Firstly, I adore the instrumentality in this chapter! Patty asking what's wrong, getting an insufficient answer, and pushing again. I love how he doesn't change his words, doesn't explain himself. He knows Miller understands yet doesn't want to answer. Okay, fine. Patty's had to deal with that earlier and had seen the ramifications of just letting the boy do as he wants. He's not playing that game again, Ryan. Luckily Ryan gets the hint. He's done with asking and is on to demanding now. Of course his actions, I think, already showed that.

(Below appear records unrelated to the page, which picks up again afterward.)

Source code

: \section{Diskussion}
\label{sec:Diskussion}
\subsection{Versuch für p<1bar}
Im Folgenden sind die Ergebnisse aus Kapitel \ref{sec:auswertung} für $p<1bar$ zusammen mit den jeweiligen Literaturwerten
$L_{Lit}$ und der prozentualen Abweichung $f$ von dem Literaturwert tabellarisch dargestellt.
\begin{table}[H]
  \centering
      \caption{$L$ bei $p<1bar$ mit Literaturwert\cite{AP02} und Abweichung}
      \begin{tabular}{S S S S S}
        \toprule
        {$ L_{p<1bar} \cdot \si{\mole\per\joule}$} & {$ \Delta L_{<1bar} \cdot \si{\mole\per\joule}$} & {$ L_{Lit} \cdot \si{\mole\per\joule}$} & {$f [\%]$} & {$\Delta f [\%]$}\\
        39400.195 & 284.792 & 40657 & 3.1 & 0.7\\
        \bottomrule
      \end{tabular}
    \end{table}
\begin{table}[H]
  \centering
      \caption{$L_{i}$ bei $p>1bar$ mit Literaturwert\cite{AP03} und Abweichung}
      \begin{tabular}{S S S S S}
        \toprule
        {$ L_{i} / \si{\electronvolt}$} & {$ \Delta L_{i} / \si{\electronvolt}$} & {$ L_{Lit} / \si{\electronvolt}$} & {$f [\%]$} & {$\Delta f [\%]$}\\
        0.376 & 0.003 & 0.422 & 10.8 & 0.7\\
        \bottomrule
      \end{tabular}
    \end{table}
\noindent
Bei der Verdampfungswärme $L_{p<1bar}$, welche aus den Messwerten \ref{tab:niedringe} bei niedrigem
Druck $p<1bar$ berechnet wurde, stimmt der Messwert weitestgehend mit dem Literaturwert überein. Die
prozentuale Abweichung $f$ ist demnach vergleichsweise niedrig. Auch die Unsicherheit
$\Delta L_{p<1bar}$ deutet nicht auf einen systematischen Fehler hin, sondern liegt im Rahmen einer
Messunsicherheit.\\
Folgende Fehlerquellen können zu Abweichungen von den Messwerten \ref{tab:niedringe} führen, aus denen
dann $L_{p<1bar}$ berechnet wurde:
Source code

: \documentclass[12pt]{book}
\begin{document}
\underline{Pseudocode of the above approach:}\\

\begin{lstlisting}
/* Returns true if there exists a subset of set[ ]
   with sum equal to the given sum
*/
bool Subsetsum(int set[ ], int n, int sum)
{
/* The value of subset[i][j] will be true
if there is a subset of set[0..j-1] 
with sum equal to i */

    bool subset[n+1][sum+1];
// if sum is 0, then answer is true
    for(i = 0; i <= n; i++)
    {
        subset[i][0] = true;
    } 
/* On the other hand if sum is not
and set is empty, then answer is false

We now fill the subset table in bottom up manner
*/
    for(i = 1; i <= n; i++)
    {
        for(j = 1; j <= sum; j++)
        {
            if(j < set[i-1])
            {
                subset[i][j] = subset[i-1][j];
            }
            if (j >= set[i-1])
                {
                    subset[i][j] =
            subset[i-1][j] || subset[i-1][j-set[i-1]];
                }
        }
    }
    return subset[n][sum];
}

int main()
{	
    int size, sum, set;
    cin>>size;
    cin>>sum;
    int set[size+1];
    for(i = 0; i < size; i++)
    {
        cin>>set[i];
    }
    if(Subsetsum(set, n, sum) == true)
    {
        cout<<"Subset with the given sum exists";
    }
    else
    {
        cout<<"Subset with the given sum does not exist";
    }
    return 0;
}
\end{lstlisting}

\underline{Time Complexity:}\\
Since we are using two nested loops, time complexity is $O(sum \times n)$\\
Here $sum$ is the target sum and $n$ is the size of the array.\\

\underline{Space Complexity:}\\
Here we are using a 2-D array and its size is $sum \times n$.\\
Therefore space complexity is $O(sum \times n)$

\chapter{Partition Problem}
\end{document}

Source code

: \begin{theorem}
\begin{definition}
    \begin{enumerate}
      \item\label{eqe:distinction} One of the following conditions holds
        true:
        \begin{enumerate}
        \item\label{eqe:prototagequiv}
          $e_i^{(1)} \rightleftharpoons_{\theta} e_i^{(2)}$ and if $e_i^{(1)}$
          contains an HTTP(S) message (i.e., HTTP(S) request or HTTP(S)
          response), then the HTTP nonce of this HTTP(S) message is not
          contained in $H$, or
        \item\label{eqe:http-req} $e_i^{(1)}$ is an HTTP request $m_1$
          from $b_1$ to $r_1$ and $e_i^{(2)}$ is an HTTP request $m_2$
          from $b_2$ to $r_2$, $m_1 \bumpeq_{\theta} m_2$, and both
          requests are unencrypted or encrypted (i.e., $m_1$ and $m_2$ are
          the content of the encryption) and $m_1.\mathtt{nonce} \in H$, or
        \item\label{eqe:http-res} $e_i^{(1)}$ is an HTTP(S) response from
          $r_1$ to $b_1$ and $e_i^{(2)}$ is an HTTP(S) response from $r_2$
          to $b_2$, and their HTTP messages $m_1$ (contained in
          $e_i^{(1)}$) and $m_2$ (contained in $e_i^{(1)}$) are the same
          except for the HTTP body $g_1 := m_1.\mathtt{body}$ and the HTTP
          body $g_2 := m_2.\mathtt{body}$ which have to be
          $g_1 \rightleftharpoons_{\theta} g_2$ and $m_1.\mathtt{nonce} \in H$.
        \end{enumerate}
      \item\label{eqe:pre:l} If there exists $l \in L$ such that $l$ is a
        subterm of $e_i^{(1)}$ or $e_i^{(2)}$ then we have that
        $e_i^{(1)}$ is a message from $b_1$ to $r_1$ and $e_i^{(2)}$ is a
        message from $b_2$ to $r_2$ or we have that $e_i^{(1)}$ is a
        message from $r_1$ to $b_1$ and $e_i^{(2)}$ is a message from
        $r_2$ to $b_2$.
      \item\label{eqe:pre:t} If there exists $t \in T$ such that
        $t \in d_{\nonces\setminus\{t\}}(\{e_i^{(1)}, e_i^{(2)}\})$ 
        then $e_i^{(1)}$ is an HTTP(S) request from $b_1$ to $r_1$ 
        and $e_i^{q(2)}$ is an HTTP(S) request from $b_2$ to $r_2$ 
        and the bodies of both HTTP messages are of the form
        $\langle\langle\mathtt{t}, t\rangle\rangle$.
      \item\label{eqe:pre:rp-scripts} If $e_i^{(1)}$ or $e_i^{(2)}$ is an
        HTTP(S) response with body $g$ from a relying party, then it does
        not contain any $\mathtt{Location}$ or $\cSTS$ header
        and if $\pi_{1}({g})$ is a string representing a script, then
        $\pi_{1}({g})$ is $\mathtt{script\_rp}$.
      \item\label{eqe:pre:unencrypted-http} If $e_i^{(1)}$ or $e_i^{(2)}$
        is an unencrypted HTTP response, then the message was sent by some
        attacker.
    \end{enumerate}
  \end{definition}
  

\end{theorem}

Secondly: Patty seeing that the problem is not physical, but mental. Ryan's body is fine. He's capable of playing, its just his mind is not. "No, no, no... stay with me here, not in your head." in other words, stop thinking, Ryan, and just act... you silly boy you! D8<
Thirdly: Goalie!Sex! <3 Not just Goalie!Sex, but emotional goalie!sex! I think this would be the part where Ryan realized his biggest mistake through all of this. That would be his self-reliance. Ryan felt the whole story he could get through it himself (I believe he even said that a few times) and it isn't until the end when he realizes that there was no way. He also kept seeing everyone else as just physical, but Patty showed him that that most certainly wasn't the case. He was always thinking about Ryan in the mental. On the same note, to contrast this to the DiPietro section, Patty was acting selflessly. Rick seemed to have been acting in self-assertion, wanting to help Miller either out of his ow strange sense of amusement or in hope of maybe that Miller would feel obliged to return the favor? Not saying that he's a total jerk or anything like that, just saying that his motivation is a little less noble then Lalime's seems to be. Truth be told it seems as if Patty had more to gain by letting Ryan continue to beat himself up (career wise at least), yet as he said in a previous chapter: "What do I have to do to get your head into the game and away from your problem?"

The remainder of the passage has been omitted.